Records from a dataset:
▬▬▬▬▬▬▬▬▬▬
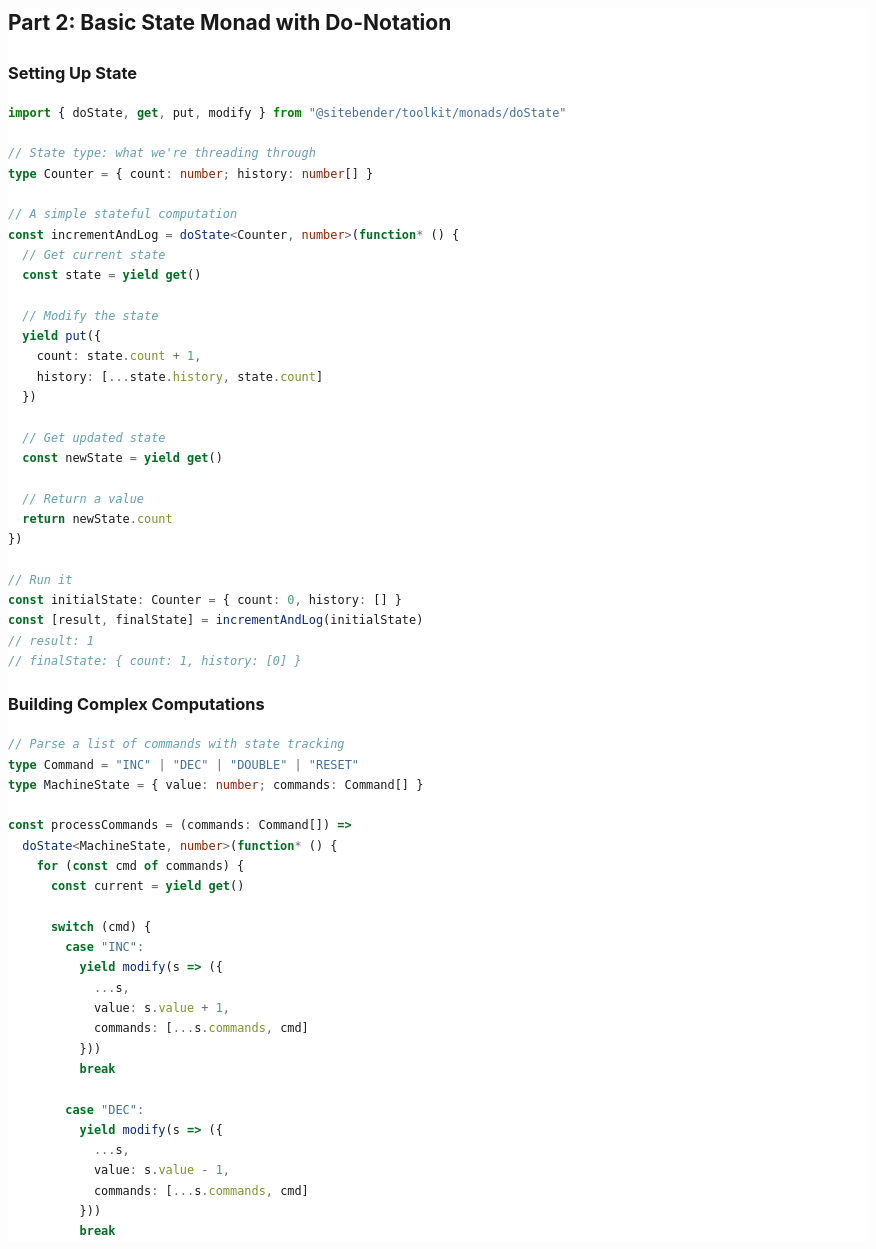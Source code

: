 ## Part 2: Basic State Monad with Do-Notation

### Setting Up State

```typescript
import { doState, get, put, modify } from "@sitebender/toolkit/monads/doState"

// State type: what we're threading through
type Counter = { count: number; history: number[] }

// A simple stateful computation
const incrementAndLog = doState<Counter, number>(function* () {
  // Get current state
  const state = yield get()
  
  // Modify the state
  yield put({
    count: state.count + 1,
    history: [...state.history, state.count]
  })
  
  // Get updated state
  const newState = yield get()
  
  // Return a value
  return newState.count
})

// Run it
const initialState: Counter = { count: 0, history: [] }
const [result, finalState] = incrementAndLog(initialState)
// result: 1
// finalState: { count: 1, history: [0] }
```

### Building Complex Computations

```typescript
// Parse a list of commands with state tracking
type Command = "INC" | "DEC" | "DOUBLE" | "RESET"
type MachineState = { value: number; commands: Command[] }

const processCommands = (commands: Command[]) =>
  doState<MachineState, number>(function* () {
    for (const cmd of commands) {
      const current = yield get()
      
      switch (cmd) {
        case "INC":
          yield modify(s => ({
            ...s,
            value: s.value + 1,
            commands: [...s.commands, cmd]
          }))
          break
          
        case "DEC":
          yield modify(s => ({
            ...s,
            value: s.value - 1,
            commands: [...s.commands, cmd]
          }))
          break
```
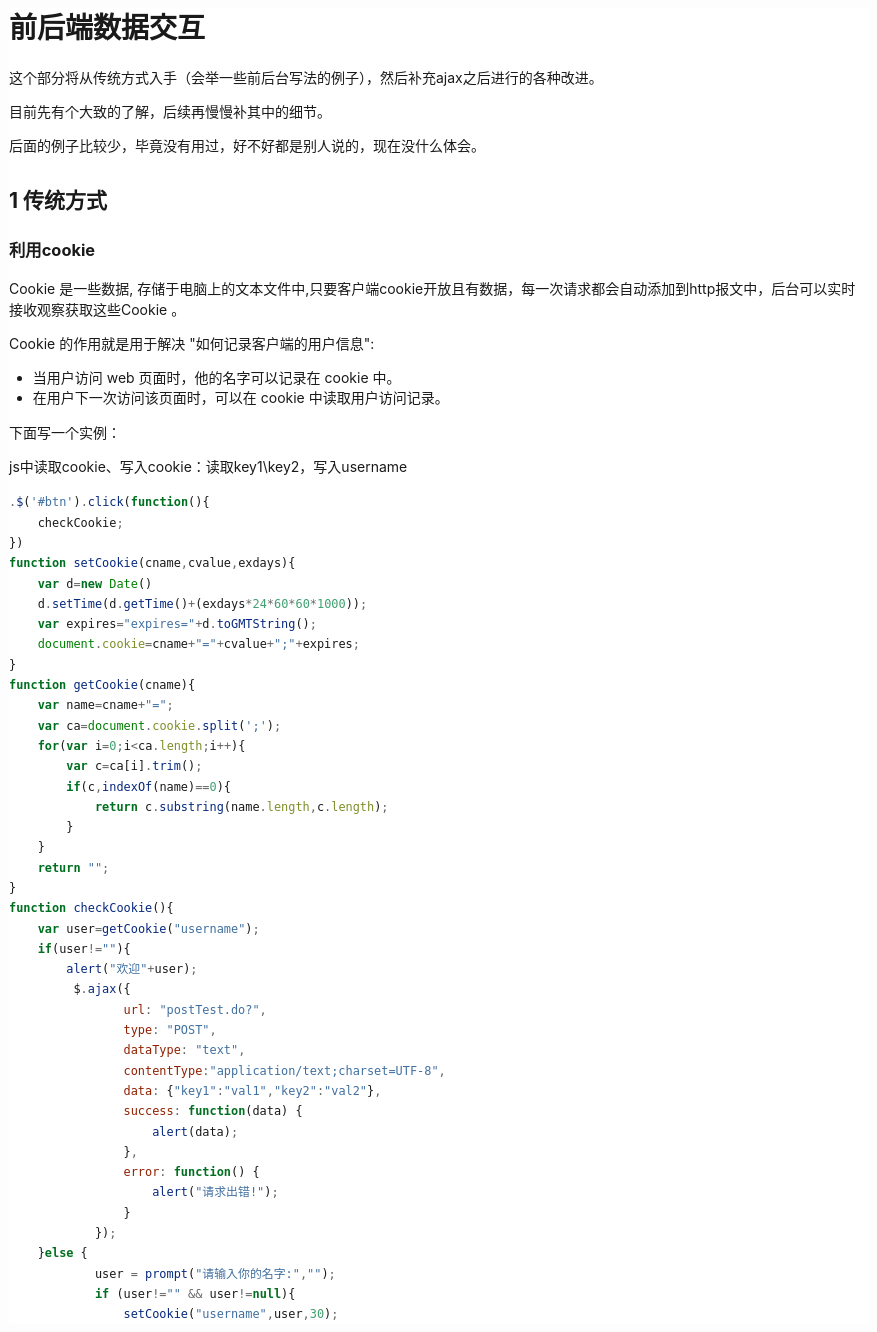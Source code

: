 # 前后端数据交互

这个部分将从传统方式入手（会举一些前后台写法的例子），然后补充ajax之后进行的各种改进。

目前先有个大致的了解，后续再慢慢补其中的细节。

后面的例子比较少，毕竟没有用过，好不好都是别人说的，现在没什么体会。

## 1 传统方式

### 利用cookie

Cookie 是一些数据, 存储于电脑上的文本文件中,只要客户端cookie开放且有数据，每一次请求都会自动添加到http报文中，后台可以实时接收观察获取这些Cookie 。

Cookie 的作用就是用于解决 "如何记录客户端的用户信息":

- 当用户访问 web 页面时，他的名字可以记录在 cookie 中。
- 在用户下一次访问该页面时，可以在 cookie 中读取用户访问记录。

下面写一个实例：

js中读取cookie、写入cookie：读取key1\key2，写入username

```javascript
.$('#btn').click(function(){
    checkCookie;
})
function setCookie(cname,cvalue,exdays){
    var d=new Date()
    d.setTime(d.getTime()+(exdays*24*60*60*1000));
    var expires="expires="+d.toGMTString();
    document.cookie=cname+"="+cvalue+";"+expires;
}
function getCookie(cname){
    var name=cname+"=";
    var ca=document.cookie.split(';');
    for(var i=0;i<ca.length;i++){
        var c=ca[i].trim();
        if(c,indexOf(name)==0){
            return c.substring(name.length,c.length);
        }
    }
    return "";
}
function checkCookie(){
    var user=getCookie("username");
    if(user!=""){
        alert("欢迎"+user);
         $.ajax({
                url: "postTest.do?",
                type: "POST",
                dataType: "text",
                contentType:"application/text;charset=UTF-8",
                data: {"key1":"val1","key2":"val2"},
                success: function(data) {
                    alert(data);
                },
                error: function() {
                    alert("请求出错!");
                }
            });
    }else {
            user = prompt("请输入你的名字:","");
            if (user!="" && user!=null){
                setCookie("username",user,30);
```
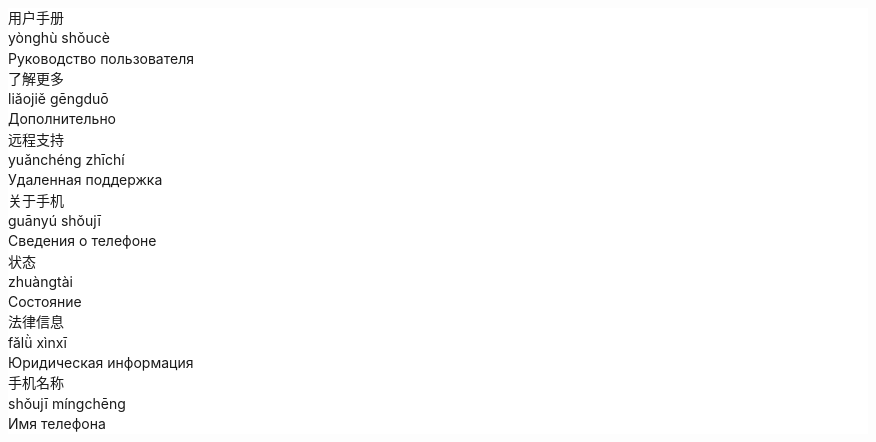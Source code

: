 <div class="hb">
	<div class="h">用户手册</div>
	<div class="p">yònghù shǒucè​</div>
	<div class="t">Руководство пользователя</div>
</div>
<div class="hb">
	<div class="h">了解更多</div>
	<div class="p">liǎojiě gēngduō​</div>
	<div class="t">Дополнительно</div>
</div>
<div class="hb">
	<div class="h">远程支持</div>
	<div class="p">yuǎnchéng zhīchí​</div>
	<div class="t">Удаленная поддержка</div>
</div>
<div class="hb">
	<div class="h">关于手机</div>
	<div class="p">guānyú shǒujī​</div>
	<div class="t">Сведения о телефоне</div>
</div>
<div class="hb">
	<div class="h">状态</div>
	<div class="p">zhuàngtài​</div>
	<div class="t">Состояние</div>
</div>
<div class="hb">
	<div class="h">法律信息</div>
	<div class="p">fǎlǜ xìnxī​</div>
	<div class="t">Юридическая информация</div>
</div>
<div class="hb">
	<div class="h">手机名称</div>
	<div class="p">shǒujī míngchēng​</div>
	<div class="t">Имя телефона</div>
</div>
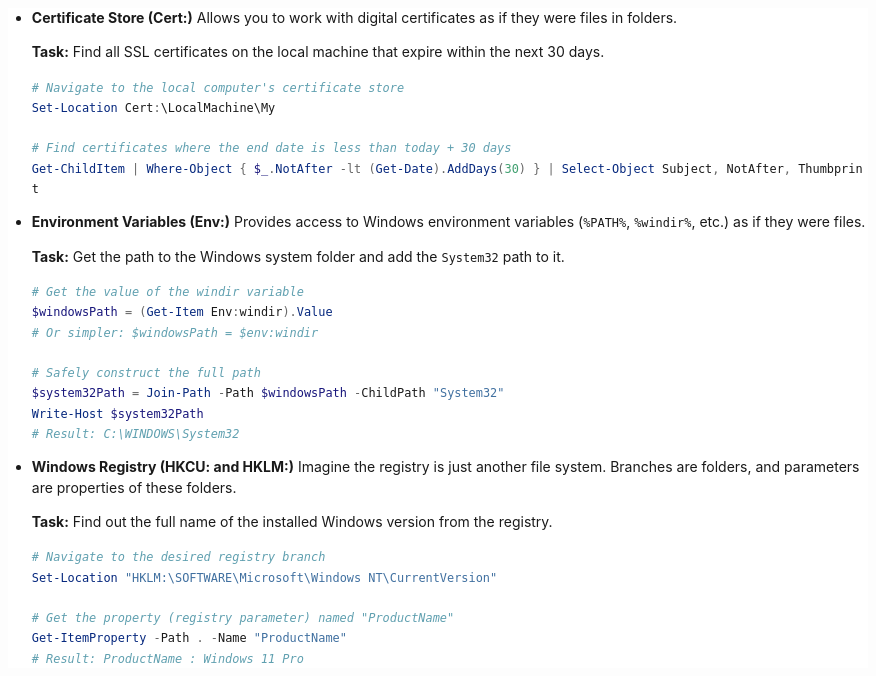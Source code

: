 *   **Certificate Store (Cert:)**
     Allows you to work with digital certificates as if they were files in folders.
    
     **Task:** Find all SSL certificates on the local machine that expire within the next 30 days.
    ```powershell
    # Navigate to the local computer's certificate store
    Set-Location Cert:\LocalMachine\My
    
    # Find certificates where the end date is less than today + 30 days
    Get-ChildItem | Where-Object { $_.NotAfter -lt (Get-Date).AddDays(30) } | Select-Object Subject, NotAfter, Thumbprint
    ```

*   **Environment Variables (Env:)**
     Provides access to Windows environment variables (`%PATH%`, `%windir%`, etc.) as if they were files.
    
     **Task:** Get the path to the Windows system folder and add the `System32` path to it.
    ```powershell
    # Get the value of the windir variable
    $windowsPath = (Get-Item Env:windir).Value
    # Or simpler: $windowsPath = $env:windir
    
    # Safely construct the full path
    $system32Path = Join-Path -Path $windowsPath -ChildPath "System32"
    Write-Host $system32Path
    # Result: C:\WINDOWS\System32
    ```

*   **Windows Registry (HKCU: and HKLM:)**
     Imagine the registry is just another file system. Branches are folders, and parameters are properties of these folders.
    
     **Task:** Find out the full name of the installed Windows version from the registry.
    ```powershell
    # Navigate to the desired registry branch
    Set-Location "HKLM:\SOFTWARE\Microsoft\Windows NT\CurrentVersion"
    
    # Get the property (registry parameter) named "ProductName"
    Get-ItemProperty -Path . -Name "ProductName"
    # Result: ProductName : Windows 11 Pro
    ```
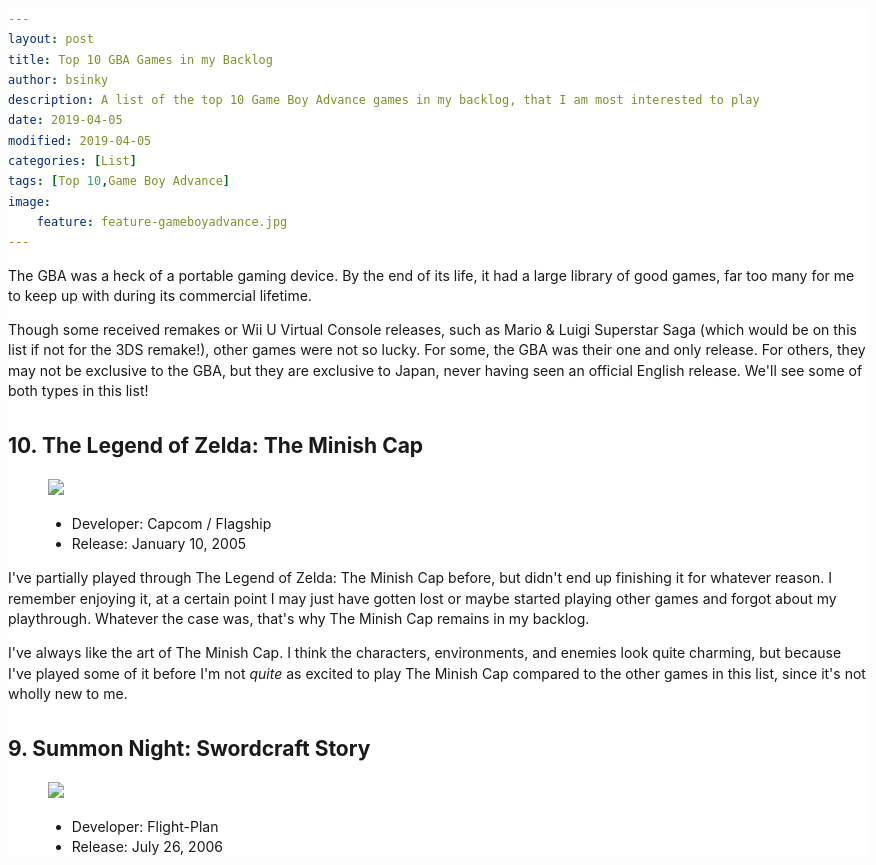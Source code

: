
 ```yaml
---
layout: post
title: Top 10 GBA Games in my Backlog
author: bsinky
description: A list of the top 10 Game Boy Advance games in my backlog, that I am most interested to play
date: 2019-04-05
modified: 2019-04-05
categories: [List]
tags: [Top 10,Game Boy Advance]
image:
    feature: feature-gameboyadvance.jpg
---
```


The GBA was a heck of a portable gaming device. By the end of its life, it had a
large library of good games, far too many for me to keep up with during its
commercial lifetime.

Though some received remakes or Wii U Virtual Console releases, such as Mario &
Luigi Superstar Saga (which would be on this list if not for the 3DS remake!),
other games were not so lucky. For some, the GBA was their one and only release.
For others, they may not be exclusive to the GBA, but they are exclusive to
Japan, never having seen an official English release. We'll see some of both
types in this list!


## 10. The Legend of Zelda: The Minish Cap

<figure class="half center">
    <a href="https://i.imgur.com/uAUCmyr.jpg"><img src="https://i.imgur.com/uAUCmyrm.jpg"/></a>
    <ul>
      <li>Developer: Capcom / Flagship</li>
      <li>Release: January 10, 2005</li>
    </ul>
</figure>

I've partially played through The Legend of Zelda: The Minish Cap before, but
didn't end up finishing it for whatever reason. I remember enjoying it, at a
certain point I may just have gotten lost or maybe started playing other games
and forgot about my playthrough. Whatever the case was, that's why The Minish
Cap remains in my backlog.

I've always like the art of The Minish Cap. I think the characters,
environments, and enemies look quite charming, but because I've played some of
it before I'm not *quite* as excited to play The Minish Cap compared to the
other games in this list, since it's not wholly new to me.

## 9. Summon Night: Swordcraft Story

<figure class="half center">
    <a href="https://i.imgur.com/Xd2Ede9.jpg"><img src="https://i.imgur.com/Xd2Ede9m.jpg"/></a>
    <ul>
      <li>Developer: Flight-Plan</li>
      <li>Release: July 26, 2006</li>
    </ul>
</figure>
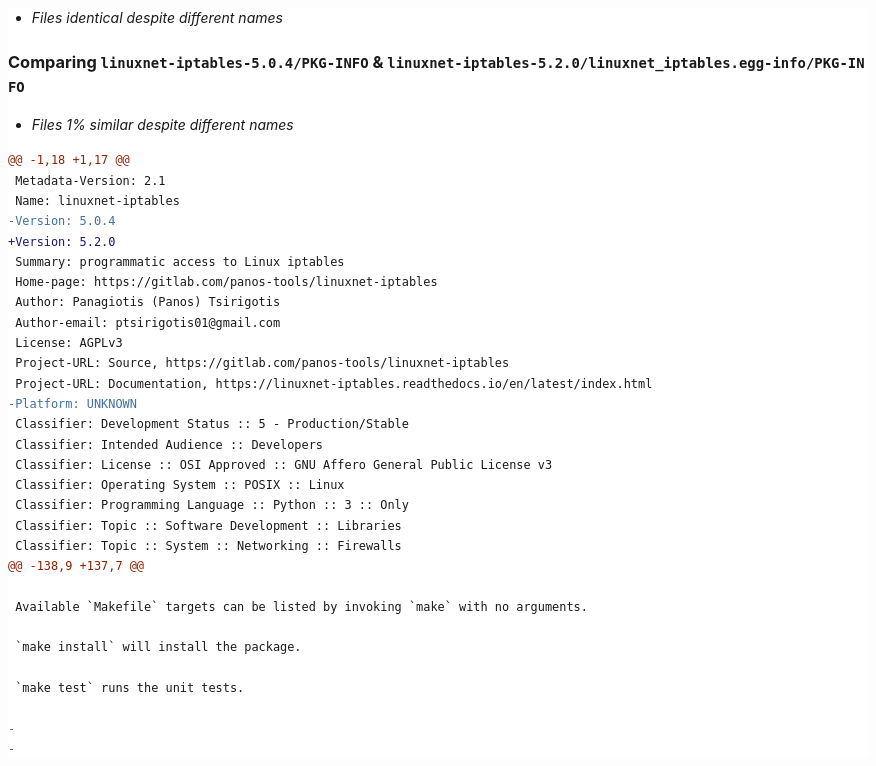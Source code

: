  * *Files identical despite different names*

### Comparing `linuxnet-iptables-5.0.4/PKG-INFO` & `linuxnet-iptables-5.2.0/linuxnet_iptables.egg-info/PKG-INFO`

 * *Files 1% similar despite different names*

```diff
@@ -1,18 +1,17 @@
 Metadata-Version: 2.1
 Name: linuxnet-iptables
-Version: 5.0.4
+Version: 5.2.0
 Summary: programmatic access to Linux iptables
 Home-page: https://gitlab.com/panos-tools/linuxnet-iptables
 Author: Panagiotis (Panos) Tsirigotis
 Author-email: ptsirigotis01@gmail.com
 License: AGPLv3
 Project-URL: Source, https://gitlab.com/panos-tools/linuxnet-iptables
 Project-URL: Documentation, https://linuxnet-iptables.readthedocs.io/en/latest/index.html
-Platform: UNKNOWN
 Classifier: Development Status :: 5 - Production/Stable
 Classifier: Intended Audience :: Developers
 Classifier: License :: OSI Approved :: GNU Affero General Public License v3
 Classifier: Operating System :: POSIX :: Linux
 Classifier: Programming Language :: Python :: 3 :: Only
 Classifier: Topic :: Software Development :: Libraries
 Classifier: Topic :: System :: Networking :: Firewalls
@@ -138,9 +137,7 @@
 
 Available `Makefile` targets can be listed by invoking `make` with no arguments.
 
 `make install` will install the package.
 
 `make test` runs the unit tests.
 
-
-
```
▬▬▬▬▬▬▬▬▬▬
YOUR TASK => Show me all lines in the records that contain "played".

WRITTEN RESPONSE =>
I've partially played through The Legend of Zelda: The Minish Cap before, but
environments, and enemies look quite charming, but because I've played some of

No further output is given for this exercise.